**EXERCISE**
Say how many lines in the records contain the string "immediato", giving the number by itself.

== ENTRIES SUPPLIED ==

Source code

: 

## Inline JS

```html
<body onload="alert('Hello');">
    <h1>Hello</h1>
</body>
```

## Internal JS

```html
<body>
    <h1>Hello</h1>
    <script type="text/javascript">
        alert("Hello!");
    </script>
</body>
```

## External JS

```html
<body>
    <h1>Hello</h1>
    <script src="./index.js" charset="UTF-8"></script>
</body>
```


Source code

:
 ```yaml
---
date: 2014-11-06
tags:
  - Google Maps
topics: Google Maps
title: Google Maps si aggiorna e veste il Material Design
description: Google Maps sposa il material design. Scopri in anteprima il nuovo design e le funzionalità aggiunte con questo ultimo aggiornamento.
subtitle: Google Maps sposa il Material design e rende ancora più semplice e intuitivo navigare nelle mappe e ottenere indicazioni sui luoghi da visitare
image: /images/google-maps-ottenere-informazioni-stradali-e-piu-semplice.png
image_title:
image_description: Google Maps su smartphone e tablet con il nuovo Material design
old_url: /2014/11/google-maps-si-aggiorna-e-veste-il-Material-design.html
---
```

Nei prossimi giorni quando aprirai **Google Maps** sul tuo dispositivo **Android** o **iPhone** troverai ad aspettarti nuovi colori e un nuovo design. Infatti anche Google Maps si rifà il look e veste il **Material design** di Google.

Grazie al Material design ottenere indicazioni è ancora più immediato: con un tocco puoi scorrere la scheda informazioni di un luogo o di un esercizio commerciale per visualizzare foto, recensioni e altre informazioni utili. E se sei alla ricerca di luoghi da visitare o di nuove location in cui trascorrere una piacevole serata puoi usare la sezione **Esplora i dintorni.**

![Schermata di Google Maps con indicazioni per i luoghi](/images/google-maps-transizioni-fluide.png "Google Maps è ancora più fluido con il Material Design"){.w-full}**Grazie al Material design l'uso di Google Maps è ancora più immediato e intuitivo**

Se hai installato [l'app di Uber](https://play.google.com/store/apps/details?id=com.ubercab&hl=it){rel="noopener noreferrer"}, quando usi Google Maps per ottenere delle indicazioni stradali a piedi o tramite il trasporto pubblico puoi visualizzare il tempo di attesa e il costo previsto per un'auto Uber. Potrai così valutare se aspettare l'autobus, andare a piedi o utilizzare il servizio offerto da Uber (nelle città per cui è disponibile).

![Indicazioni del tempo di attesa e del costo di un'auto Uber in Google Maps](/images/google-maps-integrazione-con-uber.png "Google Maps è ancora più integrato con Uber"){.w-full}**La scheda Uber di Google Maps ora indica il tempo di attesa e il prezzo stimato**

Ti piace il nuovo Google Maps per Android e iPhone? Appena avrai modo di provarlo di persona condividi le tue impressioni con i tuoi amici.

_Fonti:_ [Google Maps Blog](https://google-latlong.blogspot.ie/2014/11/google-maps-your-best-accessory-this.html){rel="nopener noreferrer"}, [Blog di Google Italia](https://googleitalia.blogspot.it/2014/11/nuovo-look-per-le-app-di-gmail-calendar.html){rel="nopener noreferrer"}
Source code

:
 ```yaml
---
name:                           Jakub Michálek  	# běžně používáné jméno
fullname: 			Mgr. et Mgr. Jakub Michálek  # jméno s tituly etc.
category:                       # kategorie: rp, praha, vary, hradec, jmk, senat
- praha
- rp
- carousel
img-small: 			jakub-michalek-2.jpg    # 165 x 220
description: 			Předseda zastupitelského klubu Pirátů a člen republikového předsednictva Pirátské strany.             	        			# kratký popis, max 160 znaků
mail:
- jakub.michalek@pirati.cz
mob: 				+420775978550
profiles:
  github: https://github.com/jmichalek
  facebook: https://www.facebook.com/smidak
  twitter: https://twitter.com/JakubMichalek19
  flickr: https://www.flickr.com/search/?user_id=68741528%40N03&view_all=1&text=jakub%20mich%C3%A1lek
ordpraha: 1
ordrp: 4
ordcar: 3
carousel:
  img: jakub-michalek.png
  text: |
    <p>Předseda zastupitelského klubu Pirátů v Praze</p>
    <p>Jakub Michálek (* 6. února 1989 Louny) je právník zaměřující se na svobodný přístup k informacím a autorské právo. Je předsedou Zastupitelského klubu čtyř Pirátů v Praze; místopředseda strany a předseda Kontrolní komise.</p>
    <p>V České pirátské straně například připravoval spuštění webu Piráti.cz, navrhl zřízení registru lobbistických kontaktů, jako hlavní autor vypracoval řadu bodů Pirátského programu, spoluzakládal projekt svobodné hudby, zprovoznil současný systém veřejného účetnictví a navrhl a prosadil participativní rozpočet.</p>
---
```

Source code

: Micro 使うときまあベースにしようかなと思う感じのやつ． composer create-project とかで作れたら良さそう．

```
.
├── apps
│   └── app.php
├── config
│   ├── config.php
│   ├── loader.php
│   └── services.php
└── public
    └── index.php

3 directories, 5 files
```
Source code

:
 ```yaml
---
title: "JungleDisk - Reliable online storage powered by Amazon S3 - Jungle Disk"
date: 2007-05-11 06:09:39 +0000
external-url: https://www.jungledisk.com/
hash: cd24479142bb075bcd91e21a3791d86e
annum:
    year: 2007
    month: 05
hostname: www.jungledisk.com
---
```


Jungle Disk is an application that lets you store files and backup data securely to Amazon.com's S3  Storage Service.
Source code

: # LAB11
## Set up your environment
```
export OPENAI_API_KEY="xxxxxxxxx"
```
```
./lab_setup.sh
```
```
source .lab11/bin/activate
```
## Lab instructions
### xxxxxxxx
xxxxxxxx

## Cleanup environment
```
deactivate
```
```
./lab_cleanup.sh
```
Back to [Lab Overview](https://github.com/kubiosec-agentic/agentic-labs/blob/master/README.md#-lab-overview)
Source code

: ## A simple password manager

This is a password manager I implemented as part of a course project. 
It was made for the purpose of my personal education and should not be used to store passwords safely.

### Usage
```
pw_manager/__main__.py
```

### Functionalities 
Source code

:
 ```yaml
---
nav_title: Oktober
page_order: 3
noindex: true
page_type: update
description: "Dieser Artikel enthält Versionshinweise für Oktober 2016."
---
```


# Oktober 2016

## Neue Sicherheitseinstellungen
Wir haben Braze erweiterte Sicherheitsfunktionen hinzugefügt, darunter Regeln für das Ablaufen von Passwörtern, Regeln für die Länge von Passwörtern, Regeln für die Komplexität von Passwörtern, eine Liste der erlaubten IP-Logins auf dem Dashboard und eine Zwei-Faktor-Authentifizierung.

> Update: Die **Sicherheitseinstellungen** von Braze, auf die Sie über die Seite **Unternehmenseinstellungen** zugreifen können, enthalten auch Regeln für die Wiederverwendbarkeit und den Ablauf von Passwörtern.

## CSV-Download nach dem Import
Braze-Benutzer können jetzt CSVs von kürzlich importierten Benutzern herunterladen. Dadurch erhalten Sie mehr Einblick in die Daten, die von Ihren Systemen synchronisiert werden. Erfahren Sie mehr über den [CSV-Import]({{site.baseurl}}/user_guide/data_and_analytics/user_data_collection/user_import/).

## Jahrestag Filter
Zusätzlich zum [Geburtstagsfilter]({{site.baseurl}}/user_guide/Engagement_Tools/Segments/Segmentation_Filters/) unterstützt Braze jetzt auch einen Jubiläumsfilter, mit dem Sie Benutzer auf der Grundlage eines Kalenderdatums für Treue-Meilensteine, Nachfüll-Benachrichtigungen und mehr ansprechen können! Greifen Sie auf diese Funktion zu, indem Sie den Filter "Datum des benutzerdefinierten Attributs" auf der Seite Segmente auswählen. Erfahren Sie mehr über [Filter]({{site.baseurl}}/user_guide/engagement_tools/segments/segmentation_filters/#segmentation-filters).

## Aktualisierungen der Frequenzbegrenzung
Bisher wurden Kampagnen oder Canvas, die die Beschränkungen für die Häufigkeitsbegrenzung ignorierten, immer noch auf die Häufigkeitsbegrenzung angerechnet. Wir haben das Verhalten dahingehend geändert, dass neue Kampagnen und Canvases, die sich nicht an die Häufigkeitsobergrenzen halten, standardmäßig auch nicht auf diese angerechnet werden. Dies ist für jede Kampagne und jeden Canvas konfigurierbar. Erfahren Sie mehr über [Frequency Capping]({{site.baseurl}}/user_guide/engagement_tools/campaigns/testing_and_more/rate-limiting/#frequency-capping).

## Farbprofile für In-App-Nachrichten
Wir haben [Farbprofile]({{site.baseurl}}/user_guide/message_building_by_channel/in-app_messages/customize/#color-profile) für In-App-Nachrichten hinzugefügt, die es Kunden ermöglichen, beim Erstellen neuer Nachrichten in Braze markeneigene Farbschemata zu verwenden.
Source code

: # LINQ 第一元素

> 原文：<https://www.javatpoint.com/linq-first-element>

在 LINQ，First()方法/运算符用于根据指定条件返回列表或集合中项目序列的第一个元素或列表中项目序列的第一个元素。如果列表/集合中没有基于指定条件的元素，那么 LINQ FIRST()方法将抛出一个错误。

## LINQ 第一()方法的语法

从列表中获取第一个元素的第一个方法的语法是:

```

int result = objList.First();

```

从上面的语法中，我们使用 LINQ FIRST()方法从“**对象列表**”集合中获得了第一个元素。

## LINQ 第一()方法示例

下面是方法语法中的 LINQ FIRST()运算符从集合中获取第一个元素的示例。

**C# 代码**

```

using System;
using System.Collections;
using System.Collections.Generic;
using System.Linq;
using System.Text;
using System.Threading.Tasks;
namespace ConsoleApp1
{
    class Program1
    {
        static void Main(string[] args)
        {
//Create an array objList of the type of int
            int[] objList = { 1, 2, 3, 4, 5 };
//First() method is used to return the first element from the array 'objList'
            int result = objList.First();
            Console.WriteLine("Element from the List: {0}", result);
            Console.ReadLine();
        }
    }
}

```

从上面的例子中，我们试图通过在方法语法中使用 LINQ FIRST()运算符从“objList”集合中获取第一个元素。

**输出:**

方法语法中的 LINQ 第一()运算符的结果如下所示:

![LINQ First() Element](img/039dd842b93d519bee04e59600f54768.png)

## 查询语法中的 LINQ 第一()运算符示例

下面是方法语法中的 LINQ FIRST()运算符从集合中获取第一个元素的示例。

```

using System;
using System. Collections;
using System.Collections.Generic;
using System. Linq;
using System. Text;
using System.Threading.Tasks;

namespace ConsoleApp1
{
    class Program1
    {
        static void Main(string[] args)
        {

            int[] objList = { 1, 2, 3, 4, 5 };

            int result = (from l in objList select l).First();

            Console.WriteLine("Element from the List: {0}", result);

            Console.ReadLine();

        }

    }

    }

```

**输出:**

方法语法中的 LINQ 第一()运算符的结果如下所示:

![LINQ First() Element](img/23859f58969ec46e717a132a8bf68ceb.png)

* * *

===

**RESPONSE FOR THIS EXERCISE**
2